There aren't many people who can trace their family history in the same town back 170 years. But Mary Allen can.
"Oh, I've got lots of stories," Allen said.
She lives in New Richmond, where she is not only a member of the village council, but she is the great-great granddaughter of successful African American businessman Howell Boone and his wife, Aley. They also lived in the neighborhood.
"Even though he was a slave, he knew he was treated a little differently, and when he was an adult he was given his freedom and so he came here," she said. That was in the 1850s, before the Civil War, when Boone owned a livery and grocery store on what became known as Boone's Corner.
New Richmond was front and center in the abolitionist movement of the 1800s. The village is home to multiple sites with a connection to the Underground Railroad.
Many of those sites have markers placed by either the state of Ohio, Clermont County or the National Park Service as part of its National Underground Railroad Network to Freedom. Two locations have that designation: the location of the offices for James Birney's, The Philanthropist, an abolitionist newspaper, and the entire New Richmond riverfront; the location was the scene of several documented slave escapes.
"I believe that this little village has every bit of the Underground Railroad history that other river towns that are a little more notorious for it have," said Greg Roberts, New Richmond's village administrator and local historian.
One story retold on an Ohio historical marker along the riverfront is about a slave named Jim from Kentucky who was given permission to visit his parents in New Richmond. But, Jim's travel was unconventional. He was packed in a crate carried by his friend Joe for the riverboat ride across the Ohio River. When they arrived in New Richmond, a well-known abolitionist was there to assist them. Lee Coffin and other abolitionists helped Jim get safely to Cincinnati and purchased a train ticket for him to travel to Sandusky. From there, it is believed Jim made it to Canada.
Meanwhile, the strong abolitionist sentiments are part of the reason James Birney went to New Richmond to launch The Philanthropist. With financial assistance from people like New Richmond physician Dr. John Rogers (also known for delivering President Ulysses S. Grant), village residents began strategizing about how to protect the newspaper.
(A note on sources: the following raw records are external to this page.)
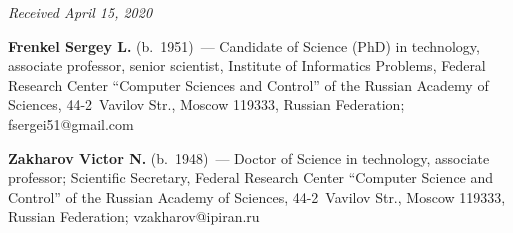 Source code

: \hfill{\small\textit{Received April 15, 2020}}




\Contr

\noindent
\textbf{Frenkel Sergey L.} (b.\ 1951)~--- Candidate of Science (PhD) in technology, associate 
professor, senior scientist, Institute of Informatics Problems, Federal Research Center 
``Computer Sciences and Control'' of the Russian Academy of Sciences, 44-2~Vavilov Str., 
Moscow 119333, Russian Federation; \mbox{fsergei51@gmail.com}

\vspace*{3pt}

\noindent
\textbf{Zakharov Victor N.} (b.\ 1948)~--- Doctor of Science in technology, associate professor; 
Scientific Secretary, Federal Research Center ``Computer Science and Control'' of the Russian 
Academy of Sciences,  
44-2~Vavilov Str., Moscow 119333, Russian Federation; \mbox{vzakharov@ipiran.ru}

\label{end\stat}

\renewcommand{\bibname}{\protect\rm Литература}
“He was part of a group called the Chieftains of Liberty and this was a group of citizens, call them vigilantes, but these were vigilantes on the right side,” Roberts said.
They encircled the blacksmith shop where the newspaper was beihg published every night wtih torches and guns in order to protect it, said Bob Lees, a New Richmond native and owner of the Front Street Cafe.
"There were numerous threats for its demise," Lees said.
Eventually, Birney moved the newspaper to Cincinnati, because it was a much larger city with more financial backing. But the paper touched off a violent backlash.
"It was promptly attacked by a pro-slavery mob," Roberts said. "The typeset thrown in the Ohio River. And, there was basically a riot where many people were killed.”
Despite the setback, the paper resumed publishing.
Meanwhile, African Americans continued to make their way to New Richmond by the hundreds. During the village's bicentennial in 2014, Allen did a lot of research on the African American heritage of the area. She studied about 60 families, including her own.
“My parents live here, and my brothers and sisters and I were raised here," Allen said. "There’s another four families that had decedents that came here in the 1850s who still live here."
Between about 1870 and 1900, there were 100 or so African American families that amounted to close to 20 percent of the population, Allen said.
In 1857, Allen's great-great grandfather was one of more than 20 influential African American men in New Richmond who formed a group called the Union Association for the Advancement of the colored men of New Richmond.
“Information suggests they predated the Niagara movement and the NAACP,” said Allen. “They created the AME church and Baptist church. They were like a savings and loan to the members.”
Allen said they also offered support to black families around New Richmond. She describes New Richmond as a close-knit community -- for blacks and whites -- with a strong economy at that time.
“We had a foundry and we had the boats," she said. "We used to make boats. But, we were also a steamboat terminus. So, there would be work for people."
But much of that changed in the early 1900s, as many African Americans moved away to take industrial jobs.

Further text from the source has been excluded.